### Your instructions
From the records below, copy each line that has the word "RadiusX" in it.

### Stored data

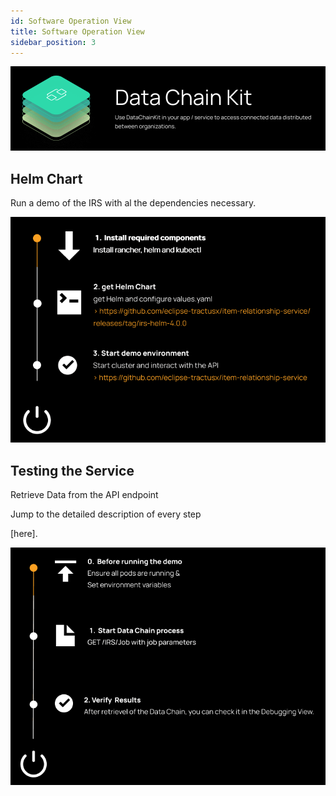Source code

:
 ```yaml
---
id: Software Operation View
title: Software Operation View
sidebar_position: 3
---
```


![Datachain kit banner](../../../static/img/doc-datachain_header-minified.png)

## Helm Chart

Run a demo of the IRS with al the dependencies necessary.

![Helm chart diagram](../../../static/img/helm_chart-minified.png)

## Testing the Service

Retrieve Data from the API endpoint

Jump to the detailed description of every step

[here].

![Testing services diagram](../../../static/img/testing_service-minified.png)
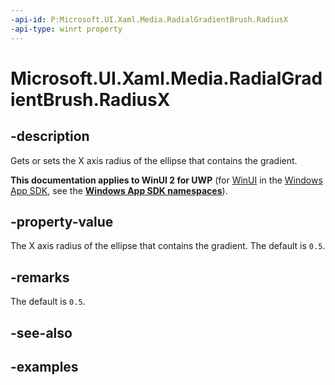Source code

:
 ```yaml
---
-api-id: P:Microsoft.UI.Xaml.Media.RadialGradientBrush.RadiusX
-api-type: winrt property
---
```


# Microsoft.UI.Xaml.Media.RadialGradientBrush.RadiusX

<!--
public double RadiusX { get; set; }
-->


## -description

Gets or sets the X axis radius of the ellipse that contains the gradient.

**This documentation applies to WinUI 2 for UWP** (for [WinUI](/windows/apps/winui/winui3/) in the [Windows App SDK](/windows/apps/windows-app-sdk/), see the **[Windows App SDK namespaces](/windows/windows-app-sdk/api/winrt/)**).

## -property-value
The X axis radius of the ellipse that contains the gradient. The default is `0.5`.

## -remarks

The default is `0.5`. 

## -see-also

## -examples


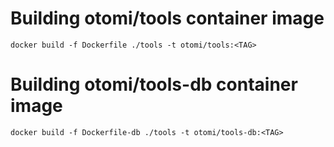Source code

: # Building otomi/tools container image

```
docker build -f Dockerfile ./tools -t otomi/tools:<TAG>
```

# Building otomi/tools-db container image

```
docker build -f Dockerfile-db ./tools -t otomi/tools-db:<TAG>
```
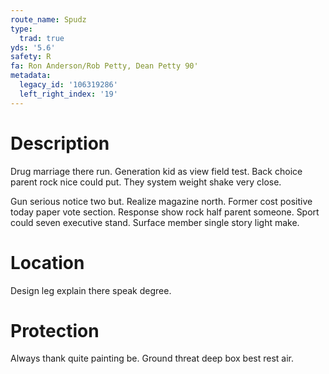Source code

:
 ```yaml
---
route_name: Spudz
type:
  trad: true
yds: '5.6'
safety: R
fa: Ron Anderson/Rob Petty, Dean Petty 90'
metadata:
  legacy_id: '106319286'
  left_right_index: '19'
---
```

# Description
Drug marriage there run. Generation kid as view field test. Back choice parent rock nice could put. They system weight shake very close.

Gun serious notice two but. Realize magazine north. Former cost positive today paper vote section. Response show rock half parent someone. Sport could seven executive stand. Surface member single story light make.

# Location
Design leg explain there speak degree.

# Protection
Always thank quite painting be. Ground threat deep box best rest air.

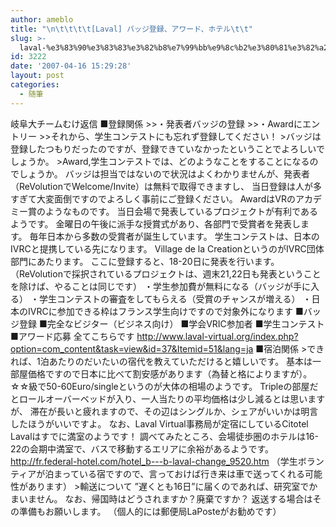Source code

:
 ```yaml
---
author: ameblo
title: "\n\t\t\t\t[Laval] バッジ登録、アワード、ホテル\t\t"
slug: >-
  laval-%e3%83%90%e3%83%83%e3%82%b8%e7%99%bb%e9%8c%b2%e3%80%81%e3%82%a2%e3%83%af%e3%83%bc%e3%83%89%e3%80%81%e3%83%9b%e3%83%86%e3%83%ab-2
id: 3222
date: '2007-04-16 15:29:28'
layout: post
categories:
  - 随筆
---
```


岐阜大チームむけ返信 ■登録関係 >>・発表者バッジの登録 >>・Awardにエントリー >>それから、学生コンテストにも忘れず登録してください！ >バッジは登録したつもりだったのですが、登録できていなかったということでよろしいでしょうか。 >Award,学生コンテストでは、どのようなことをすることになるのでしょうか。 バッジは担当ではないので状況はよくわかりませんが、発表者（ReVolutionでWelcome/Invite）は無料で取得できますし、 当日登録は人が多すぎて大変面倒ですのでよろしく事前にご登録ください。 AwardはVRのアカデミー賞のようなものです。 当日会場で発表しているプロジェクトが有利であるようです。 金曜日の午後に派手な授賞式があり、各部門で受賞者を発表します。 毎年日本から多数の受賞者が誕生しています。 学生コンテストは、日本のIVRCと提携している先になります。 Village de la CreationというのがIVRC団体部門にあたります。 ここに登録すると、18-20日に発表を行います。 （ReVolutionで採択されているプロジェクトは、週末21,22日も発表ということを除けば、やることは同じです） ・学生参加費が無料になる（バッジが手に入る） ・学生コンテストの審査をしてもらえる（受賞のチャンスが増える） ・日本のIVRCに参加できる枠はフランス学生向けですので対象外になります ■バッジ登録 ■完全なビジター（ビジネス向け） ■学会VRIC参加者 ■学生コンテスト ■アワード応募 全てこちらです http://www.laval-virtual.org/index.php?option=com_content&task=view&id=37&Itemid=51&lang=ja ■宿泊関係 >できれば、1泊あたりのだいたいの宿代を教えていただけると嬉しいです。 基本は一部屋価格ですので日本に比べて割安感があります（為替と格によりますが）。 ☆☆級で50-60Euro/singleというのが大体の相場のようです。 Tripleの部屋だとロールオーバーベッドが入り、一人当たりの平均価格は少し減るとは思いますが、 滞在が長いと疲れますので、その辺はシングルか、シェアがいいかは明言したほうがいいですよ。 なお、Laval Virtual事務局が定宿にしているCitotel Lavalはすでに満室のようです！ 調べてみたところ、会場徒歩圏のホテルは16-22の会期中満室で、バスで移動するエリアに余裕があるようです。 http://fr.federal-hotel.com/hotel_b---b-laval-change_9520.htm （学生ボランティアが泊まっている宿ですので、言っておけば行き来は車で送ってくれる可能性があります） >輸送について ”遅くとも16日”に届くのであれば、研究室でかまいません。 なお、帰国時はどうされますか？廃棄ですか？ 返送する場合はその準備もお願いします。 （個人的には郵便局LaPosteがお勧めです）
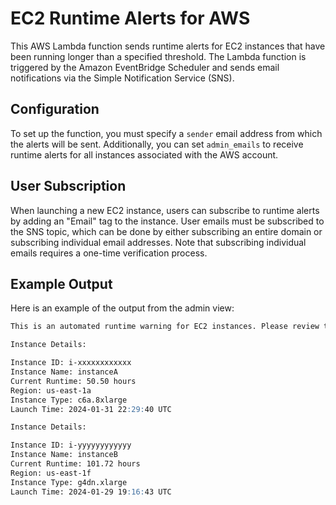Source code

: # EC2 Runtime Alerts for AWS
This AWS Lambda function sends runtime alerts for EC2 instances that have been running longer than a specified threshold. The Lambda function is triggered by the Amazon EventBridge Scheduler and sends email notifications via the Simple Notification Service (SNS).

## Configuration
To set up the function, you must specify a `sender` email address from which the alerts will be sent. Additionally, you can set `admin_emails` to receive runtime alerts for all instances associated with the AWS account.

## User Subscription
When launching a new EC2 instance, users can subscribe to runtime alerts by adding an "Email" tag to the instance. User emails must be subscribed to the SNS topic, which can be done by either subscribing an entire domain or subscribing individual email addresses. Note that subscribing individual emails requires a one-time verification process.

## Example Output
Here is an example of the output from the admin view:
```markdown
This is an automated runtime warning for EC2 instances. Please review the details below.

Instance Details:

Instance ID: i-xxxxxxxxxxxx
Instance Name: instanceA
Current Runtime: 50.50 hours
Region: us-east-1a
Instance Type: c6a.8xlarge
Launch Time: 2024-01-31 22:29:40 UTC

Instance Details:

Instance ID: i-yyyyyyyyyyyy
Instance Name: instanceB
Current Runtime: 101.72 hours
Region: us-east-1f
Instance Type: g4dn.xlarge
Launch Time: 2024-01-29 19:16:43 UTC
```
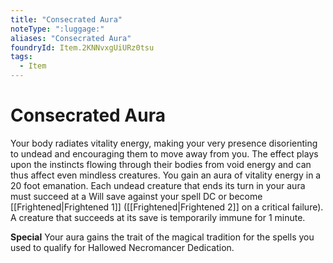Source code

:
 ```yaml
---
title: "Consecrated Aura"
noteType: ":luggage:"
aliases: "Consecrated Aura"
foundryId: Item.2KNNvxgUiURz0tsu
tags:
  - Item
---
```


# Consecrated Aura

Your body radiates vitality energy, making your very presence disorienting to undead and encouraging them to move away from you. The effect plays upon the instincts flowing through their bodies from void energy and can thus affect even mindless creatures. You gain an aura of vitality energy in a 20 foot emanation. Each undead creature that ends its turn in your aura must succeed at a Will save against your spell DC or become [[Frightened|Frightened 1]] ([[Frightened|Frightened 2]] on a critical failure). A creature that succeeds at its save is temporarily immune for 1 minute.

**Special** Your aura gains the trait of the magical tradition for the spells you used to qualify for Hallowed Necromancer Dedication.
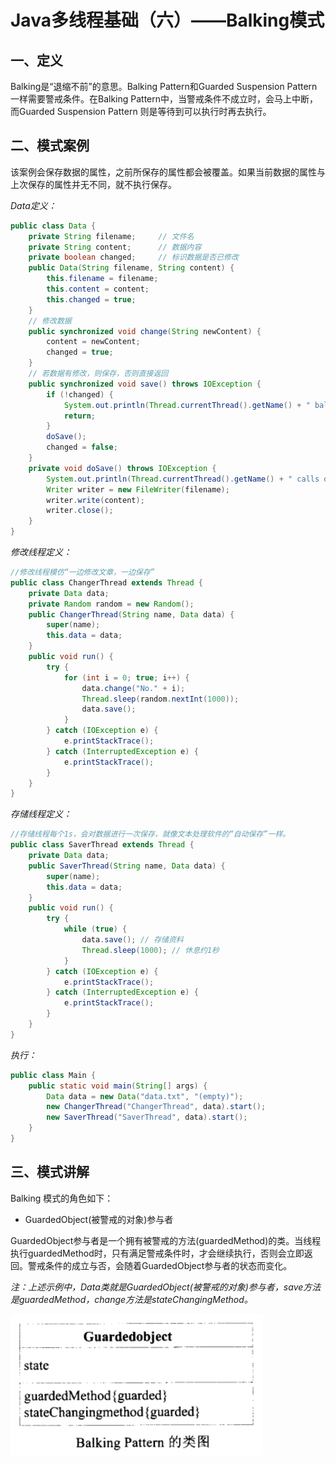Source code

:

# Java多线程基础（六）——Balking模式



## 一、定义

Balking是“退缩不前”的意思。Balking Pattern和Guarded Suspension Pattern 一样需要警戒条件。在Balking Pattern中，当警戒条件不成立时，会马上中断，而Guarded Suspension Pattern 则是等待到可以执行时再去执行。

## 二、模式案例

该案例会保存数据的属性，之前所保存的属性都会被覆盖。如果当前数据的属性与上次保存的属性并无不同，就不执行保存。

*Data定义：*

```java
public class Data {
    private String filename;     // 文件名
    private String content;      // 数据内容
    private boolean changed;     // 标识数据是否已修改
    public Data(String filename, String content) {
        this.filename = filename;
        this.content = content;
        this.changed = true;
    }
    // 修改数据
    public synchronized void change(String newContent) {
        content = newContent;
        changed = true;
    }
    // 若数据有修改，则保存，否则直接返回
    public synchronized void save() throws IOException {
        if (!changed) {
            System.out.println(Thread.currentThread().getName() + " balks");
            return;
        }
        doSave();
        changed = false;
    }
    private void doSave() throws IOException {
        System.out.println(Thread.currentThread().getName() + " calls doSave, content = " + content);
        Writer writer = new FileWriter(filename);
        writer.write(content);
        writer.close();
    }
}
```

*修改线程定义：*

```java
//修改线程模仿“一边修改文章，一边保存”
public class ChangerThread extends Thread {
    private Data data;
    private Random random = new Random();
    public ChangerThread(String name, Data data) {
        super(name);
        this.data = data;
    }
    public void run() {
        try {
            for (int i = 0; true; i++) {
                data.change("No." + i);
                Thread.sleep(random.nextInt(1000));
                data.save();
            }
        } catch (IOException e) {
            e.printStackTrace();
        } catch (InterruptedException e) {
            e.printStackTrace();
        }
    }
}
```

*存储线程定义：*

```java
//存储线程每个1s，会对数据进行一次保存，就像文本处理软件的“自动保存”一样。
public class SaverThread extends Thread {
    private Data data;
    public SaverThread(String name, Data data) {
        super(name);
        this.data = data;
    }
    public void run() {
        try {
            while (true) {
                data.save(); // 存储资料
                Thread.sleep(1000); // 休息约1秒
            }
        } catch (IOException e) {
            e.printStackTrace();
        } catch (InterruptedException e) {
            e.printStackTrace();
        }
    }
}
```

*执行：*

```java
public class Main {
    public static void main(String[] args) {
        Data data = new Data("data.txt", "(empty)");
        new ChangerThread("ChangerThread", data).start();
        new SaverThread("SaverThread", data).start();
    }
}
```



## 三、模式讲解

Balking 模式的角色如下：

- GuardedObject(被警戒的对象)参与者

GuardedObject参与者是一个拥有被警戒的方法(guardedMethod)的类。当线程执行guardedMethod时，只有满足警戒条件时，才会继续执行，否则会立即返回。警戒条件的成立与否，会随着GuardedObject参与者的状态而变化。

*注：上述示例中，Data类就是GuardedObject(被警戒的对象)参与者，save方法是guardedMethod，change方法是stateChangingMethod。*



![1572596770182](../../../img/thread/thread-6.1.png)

### Task result
-api-id: P:Microsoft.UI.Xaml.Media.RadialGradientBrush.RadiusX
# Microsoft.UI.Xaml.Media.RadialGradientBrush.RadiusX
public double RadiusX { get; set; }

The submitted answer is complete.